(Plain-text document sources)

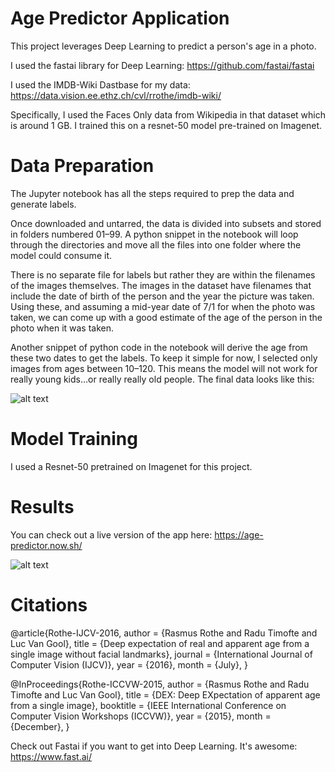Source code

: # Age Predictor Application

This project leverages Deep Learning to predict a person's age in a photo.

I used the fastai library for Deep Learning: https://github.com/fastai/fastai

I used the IMDB-Wiki Dastbase for my data: https://data.vision.ee.ethz.ch/cvl/rrothe/imdb-wiki/

Specifically, I used the Faces Only data from Wikipedia in that dataset which is around 1 GB. I trained this on a resnet-50 model pre-trained on Imagenet.

# Data Preparation

The Jupyter notebook has all the steps required to prep the data and generate labels.

Once downloaded and untarred, the data is divided into subsets and stored in folders numbered 01–99. A python snippet in the notebook will loop through the directories and move all the files into one folder where the model could consume it.

There is no separate file for labels but rather they are within the filenames of the images themselves. The images in the dataset have filenames that include the date of birth of the person and the year the picture was taken. Using these, and assuming a mid-year date of 7/1 for when the photo was taken, we can come up with a good estimate of the age of the person in the photo when it was taken.

Another snippet of python code in the notebook will derive the age from these two dates to get the labels. To keep it simple for now, I selected only images from ages between 10–120. This means the model will not work for really young kids…or really really old people. The final data looks like this:

![alt text](https://github.com/btahir/age-detector/blob/master/data_batch.jpg)

# Model Training

I used a Resnet-50 pretrained on Imagenet for this project.

# Results

You can check out a live version of the app here: https://age-predictor.now.sh/

![alt text](https://github.com/btahir/age-detector/blob/master/example-photo.jpg)


# Citations

@article{Rothe-IJCV-2016,
  author = {Rasmus Rothe and Radu Timofte and Luc Van Gool},
  title = {Deep expectation of real and apparent age from a single image without facial landmarks},
  journal = {International Journal of Computer Vision (IJCV)},
  year = {2016},
  month = {July},
}

@InProceedings{Rothe-ICCVW-2015,
  author = {Rasmus Rothe and Radu Timofte and Luc Van Gool},
  title = {DEX: Deep EXpectation of apparent age from a single image},
  booktitle = {IEEE International Conference on Computer Vision Workshops (ICCVW)},
  year = {2015},
  month = {December},
}

Check out Fastai if you want to get into Deep Learning. It's awesome: https://www.fast.ai/



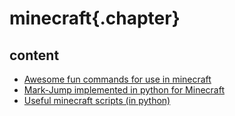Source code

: ﻿
# minecraft{.chapter}

## content

- [Awesome fun commands for use in minecraft](commands.md)
- [Mark-Jump implemented in python for Minecraft](mark_jump_in_minecraft.md)
- [Useful minecraft scripts (in python)](useful.md)
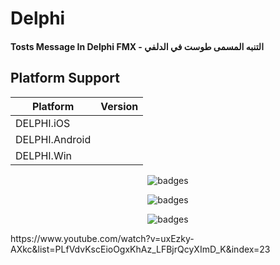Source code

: # Delphi

#### Tosts Message In Delphi FMX  -     التنبه المسمى طوست في الدلفي

## Platform Support

|Platform|Version|
| ------------------- | :------------------: |
|DELPHI.iOS|
|DELPHI.Android|
|DELPHI.Win|


<p align="center">
  <img src="https://i.imgur.com/A81OxL6.jpg" alt="badges" style="margin:auto">
</p>
<p align="center">
  <img src="https://i.imgur.com/8QbE8ix.jpg" alt="badges" style="margin:auto">
</p>

<p align="center">
  <img src="https://i.imgur.com/vmbGixQ.jpg" alt="badges" style="margin:auto">
</p>


<p>
  https://www.youtube.com/watch?v=uxEzky-AXkc&list=PLfVdvKscEioOgxKhAz_LFBjrQcyXImD_K&index=23
</p>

» **INSTRUCTIONS TO FOLLOW**
Each entry should be copied exactly as written, though any pictures stay out.

» **SOLUTION BELOW**
Source code

: # Age Predictor Application

This project leverages Deep Learning to predict a person's age in a photo.

I used the fastai library for Deep Learning: https://github.com/fastai/fastai

I used the IMDB-Wiki Dastbase for my data: https://data.vision.ee.ethz.ch/cvl/rrothe/imdb-wiki/

Specifically, I used the Faces Only data from Wikipedia in that dataset which is around 1 GB. I trained this on a resnet-50 model pre-trained on Imagenet.

# Data Preparation

The Jupyter notebook has all the steps required to prep the data and generate labels.

Once downloaded and untarred, the data is divided into subsets and stored in folders numbered 01–99. A python snippet in the notebook will loop through the directories and move all the files into one folder where the model could consume it.

There is no separate file for labels but rather they are within the filenames of the images themselves. The images in the dataset have filenames that include the date of birth of the person and the year the picture was taken. Using these, and assuming a mid-year date of 7/1 for when the photo was taken, we can come up with a good estimate of the age of the person in the photo when it was taken.

Another snippet of python code in the notebook will derive the age from these two dates to get the labels. To keep it simple for now, I selected only images from ages between 10–120. This means the model will not work for really young kids…or really really old people. The final data looks like this:

![alt text](https://github.com/btahir/age-detector/blob/master/data_batch.jpg)

# Model Training

I used a Resnet-50 pretrained on Imagenet for this project.

# Results

You can check out a live version of the app here: https://age-predictor.now.sh/

![alt text](https://github.com/btahir/age-detector/blob/master/example-photo.jpg)


# Citations

@article{Rothe-IJCV-2016,
  author = {Rasmus Rothe and Radu Timofte and Luc Van Gool},
  title = {Deep expectation of real and apparent age from a single image without facial landmarks},
  journal = {International Journal of Computer Vision (IJCV)},
  year = {2016},
  month = {July},
}

@InProceedings{Rothe-ICCVW-2015,
  author = {Rasmus Rothe and Radu Timofte and Luc Van Gool},
  title = {DEX: Deep EXpectation of apparent age from a single image},
  booktitle = {IEEE International Conference on Computer Vision Workshops (ICCVW)},
  year = {2015},
  month = {December},
}

Check out Fastai if you want to get into Deep Learning. It's awesome: https://www.fast.ai/



Source code

: ﻿
# minecraft{.chapter}

## content

- [Awesome fun commands for use in minecraft](commands.md)
- [Mark-Jump implemented in python for Minecraft](mark_jump_in_minecraft.md)
- [Useful minecraft scripts (in python)](useful.md)
Source code

: # Delphi

#### Tosts Message In Delphi FMX  -     التنبه المسمى طوست في الدلفي

## Platform Support

|Platform|Version|
| ------------------- | :------------------: |
|DELPHI.iOS|
|DELPHI.Android|
|DELPHI.Win|


<p align="center">
  <img src="https://i.imgur.com/A81OxL6.jpg" alt="badges" style="margin:auto">
</p>
<p align="center">
  <img src="https://i.imgur.com/8QbE8ix.jpg" alt="badges" style="margin:auto">
</p>

<p align="center">
  <img src="https://i.imgur.com/vmbGixQ.jpg" alt="badges" style="margin:auto">
</p>


<p>
  https://www.youtube.com/watch?v=uxEzky-AXkc&list=PLfVdvKscEioOgxKhAz_LFBjrQcyXImD_K&index=23
</p>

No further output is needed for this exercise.